Starting from the top of the entries below and ending with the line containing "in the development directory.", restate every line word for word, pictures omitted.

(Data extracted from a collection)
◆ ◆ ◆ ◆ ◆ ◆ ◆

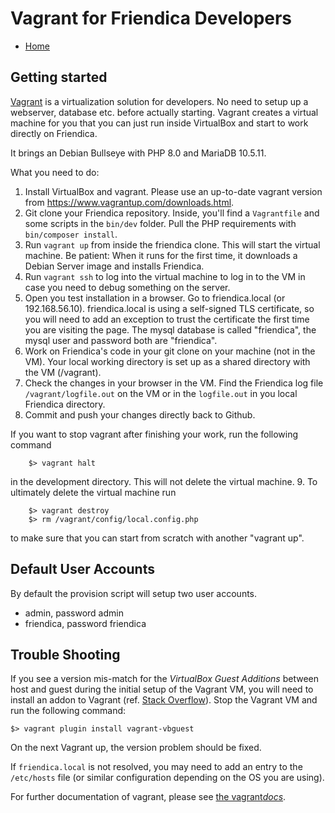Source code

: Vagrant for Friendica Developers
===================

* [Home](help)

Getting started
---------------

[Vagrant](https://www.vagrantup.com/) is a virtualization solution for developers.
No need to setup up a webserver, database etc. before actually starting.
Vagrant creates a virtual machine for you that you can just run inside VirtualBox and start to work directly on Friendica.

It brings an Debian Bullseye with PHP 8.0 and MariaDB 10.5.11.

What you need to do:

1. Install VirtualBox and vagrant.
Please use an up-to-date vagrant version from https://www.vagrantup.com/downloads.html.
2. Git clone your Friendica repository.
Inside, you'll find a `Vagrantfile` and some scripts in the `bin/dev` folder.
Pull the PHP requirements with `bin/composer install`.
3. Run `vagrant up` from inside the friendica clone.
This will start the virtual machine.
Be patient: When it runs for the first time, it downloads a Debian Server image and installs Friendica.
4. Run `vagrant ssh` to log into the virtual machine to log in to the VM in case you need to debug something on the server.
5. Open you test installation in a browser.
Go to friendica.local (or 192.168.56.10).
friendica.local is using a self-signed TLS certificate, so you will need to add an exception to trust the certificate the first time you are visiting the page.
The mysql database is called "friendica", the mysql user and password both are "friendica".
6. Work on Friendica's code in your git clone on your machine (not in the VM).
Your local working directory is set up as a shared directory with the VM (/vagrant).
7. Check the changes in your browser in the VM.
Find the Friendica log file `/vagrant/logfile.out` on the VM or in the `logfile.out` in you local Friendica directory.
8. Commit and push your changes directly back to Github.

If you want to stop vagrant after finishing your work, run the following command

		$> vagrant halt

in the development directory.
This will not delete the virtual machine.
9. To ultimately delete the virtual machine run

        $> vagrant destroy
        $> rm /vagrant/config/local.config.php

to make sure that you can start from scratch with another "vagrant up".

Default User Accounts
---------------------

By default the provision script will setup two user accounts.

  * admin, password admin
  * friendica, password friendica

Trouble Shooting
----------------

If you see a version mis-match for the _VirtualBox Guest Additions_ between host and guest during the initial setup of the Vagrant VM, you will need to install an addon to Vagrant (ref. [Stack Overflow](https://stackoverflow.com/a/38010683)).
Stop the Vagrant VM and run the following command:

	$> vagrant plugin install vagrant-vbguest 

On the next Vagrant up, the version problem should be fixed.

If `friendica.local` is not resolved, you may need to add an entry to the `/etc/hosts` file (or similar configuration depending on the OS you are using).

For further documentation of vagrant, please see [the vagrant*docs*](https://docs.vagrantup.com/v2/).
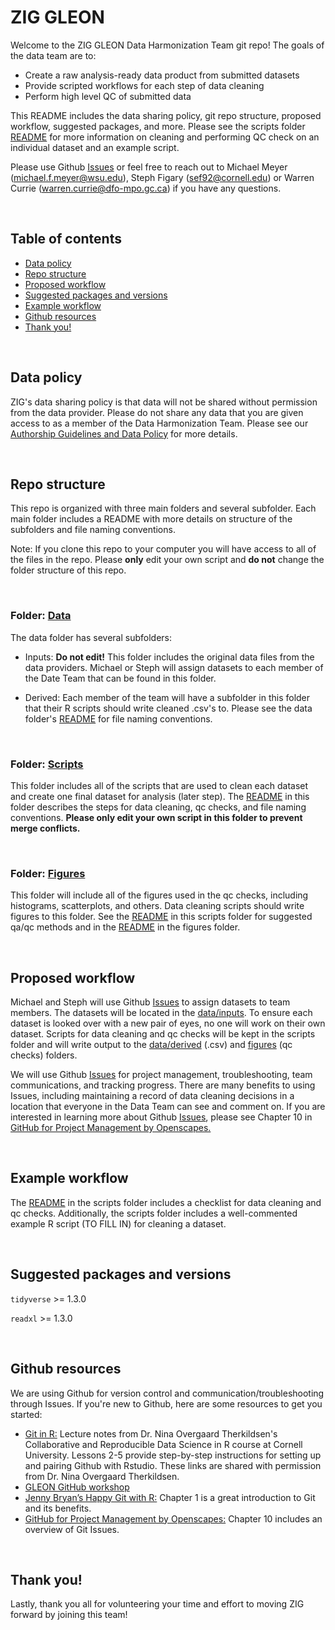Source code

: # ZIG GLEON

Welcome to the ZIG GLEON Data Harmonization Team git repo! The goals of the data team are to:

* Create a raw analysis-ready data product from submitted datasets
* Provide scripted workflows for each step of data cleaning
* Perform high level QC of submitted data

This README includes the data sharing policy, git repo structure, proposed workflow, suggested packages, and more. Please see the scripts folder [README](scripts/README.md) for more information on cleaning and performing QC check on an individual dataset and an example script.

Please use Github [Issues](https://github.com/sfigary/GLEON_ZIG/issues) or feel free to reach out to Michael Meyer (michael.f.meyer@wsu.edu), Steph Figary (sef92@cornell.edu) or Warren Currie (warren.currie@dfo-mpo.gc.ca) if you have any questions.  

<br>

## Table of contents
* [Data policy](#data-policy)
* [Repo structure](#repo-structure)
* [Proposed workflow](#proposed-workflow)
* [Suggested packages and versions](#suggested-packages-and-versions)
* [Example workflow](#example-workflow)
* [Github resources](#github-resources)
* [Thank you!](#thank-you)

<br>

## Data policy

ZIG's data sharing policy is that data will not be shared without permission from the data provider. Please do not share any data that you are given access to as a member of the Data Harmonization Team. Please see our [Authorship Guidelines and Data Policy](https://docs.google.com/document/d/1v-Wg50qSCBuFWXFg-B3PdfiEKz__8iJr3IeyCUpfKgU/edit?usp=sharing) for more details.

<br>

## Repo structure

This repo is organized with three main folders and several subfolder. Each main folder includes a README with more details on structure of the subfolders and file naming conventions. 

Note: If you clone this repo to your computer you will have access to all of the files in the repo. Please **only** edit your own script and **do not** change the folder structure of this repo.

<br>

### Folder: [Data](https://github.com/sfigary/GLEON_ZIG/tree/main/data)

The data folder has several subfolders:

* Inputs: **Do not edit!** This folder includes the original data files from the data providers. Michael or Steph will assign datasets to each member of the Date Team that can be found in this folder.
  
* Derived: Each member of the team will have a subfolder in this folder that their R scripts should write cleaned .csv's to. Please see the data folder's [README](data/README.md) for file naming conventions.

<br>

### Folder: [Scripts](https://github.com/sfigary/GLEON_ZIG/tree/main/scripts)

This folder includes all of the scripts that are used to clean each dataset and create one final dataset for analysis (later step). The [README](scripts/README.md) in this folder describes the steps for data cleaning, qc checks, and file naming conventions. **Please only edit your own script in this folder to prevent merge conflicts.**

<br>

### Folder: [Figures](https://github.com/sfigary/GLEON_ZIG/tree/main/figures)

This folder will include all of the figures used in the qc checks, including histograms, scatterplots, and others. Data cleaning scripts should write figures to this folder. See the [README](scripts/README.md) in this scripts folder for suggested qa/qc methods and in the [README](figures/README.md) in the figures folder.

<br>

## Proposed workflow 

Michael and Steph will use Github [Issues](https://github.com/sfigary/GLEON_ZIG/issues) to assign datasets to team members. The datasets will be located in the [data/inputs](https://github.com/sfigary/GLEON_ZIG/tree/main/data/inputs). To ensure each dataset is looked over with a new pair of eyes, no one will work on their own dataset. Scripts for data cleaning and qc checks will be kept in the scripts folder and will write output to the [data/derived](https://github.com/sfigary/GLEON_ZIG/tree/main/data/derived) (.csv) and [figures](https://github.com/sfigary/GLEON_ZIG/tree/main/figures) (qc checks) folders. 

We will use Github [Issues](https://github.com/sfigary/GLEON_ZIG/issues) for project management, troubleshooting, team communications, and tracking progress. There are many benefits to using Issues, including maintaining a record of data cleaning decisions in a location that everyone in the Data Team can see and comment on. If you are interested in learning more about Github [Issues](https://github.com/sfigary/GLEON_ZIG/issues), please see Chapter 10 in [GitHub for Project Management by Openscapes.](https://openscapes.github.io/series/github-issues.html)

<br>

## Example workflow

The [README](scripts/README.md) in the scripts folder includes a checklist for data cleaning and qc checks. Additionally, the scripts folder includes a well-commented example R script (TO FILL IN) for cleaning a dataset. 

<br>

## Suggested packages and versions

`tidyverse` >= 1.3.0

`readxl` >= 1.3.0

<br>

## Github resources

We are using Github for version control and communication/troubleshooting through Issues. If you're new to Github, here are some resources to get you started:

* [Git in R:](https://nt246.github.io/NTRES-6100-data-science/lesson2-rmarkdown-github.html) Lecture notes from Dr. Nina Overgaard Therkildsen's Collaborative and Reproducible Data Science in R course at Cornell University. Lessons 2-5 provide step-by-step instructions for setting up and pairing Github with Rstudio. These links are shared with permission from Dr. Nina Overgaard Therkildsen.
* [GLEON GitHub workshop](https://www.youtube.com/watch?v=B-FHx4l1BNU)
* [Jenny Bryan’s Happy Git with R:](https://happygitwithr.com/big-picture.html) Chapter 1 is a great introduction to Git and its benefits.
* [GitHub for Project Management by Openscapes:](https://openscapes.github.io/series/github-issues.html) Chapter 10 includes an overview of Git Issues.

<br>

## Thank you!

Lastly, thank you all for volunteering your time and effort to moving ZIG forward by joining this team!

◆ ◆ ◆ ◆ ◆ ◆ ◆

» **Output below**:
Source code

: Vagrant for Friendica Developers
===================

* [Home](help)

Getting started
---------------

[Vagrant](https://www.vagrantup.com/) is a virtualization solution for developers.
No need to setup up a webserver, database etc. before actually starting.
Vagrant creates a virtual machine for you that you can just run inside VirtualBox and start to work directly on Friendica.

It brings an Debian Bullseye with PHP 8.0 and MariaDB 10.5.11.

What you need to do:

1. Install VirtualBox and vagrant.
Please use an up-to-date vagrant version from https://www.vagrantup.com/downloads.html.
2. Git clone your Friendica repository.
Inside, you'll find a `Vagrantfile` and some scripts in the `bin/dev` folder.
Pull the PHP requirements with `bin/composer install`.
3. Run `vagrant up` from inside the friendica clone.
This will start the virtual machine.
Be patient: When it runs for the first time, it downloads a Debian Server image and installs Friendica.
4. Run `vagrant ssh` to log into the virtual machine to log in to the VM in case you need to debug something on the server.
5. Open you test installation in a browser.
Go to friendica.local (or 192.168.56.10).
friendica.local is using a self-signed TLS certificate, so you will need to add an exception to trust the certificate the first time you are visiting the page.
The mysql database is called "friendica", the mysql user and password both are "friendica".
6. Work on Friendica's code in your git clone on your machine (not in the VM).
Your local working directory is set up as a shared directory with the VM (/vagrant).
7. Check the changes in your browser in the VM.
Find the Friendica log file `/vagrant/logfile.out` on the VM or in the `logfile.out` in you local Friendica directory.
8. Commit and push your changes directly back to Github.

If you want to stop vagrant after finishing your work, run the following command

		$> vagrant halt

in the development directory.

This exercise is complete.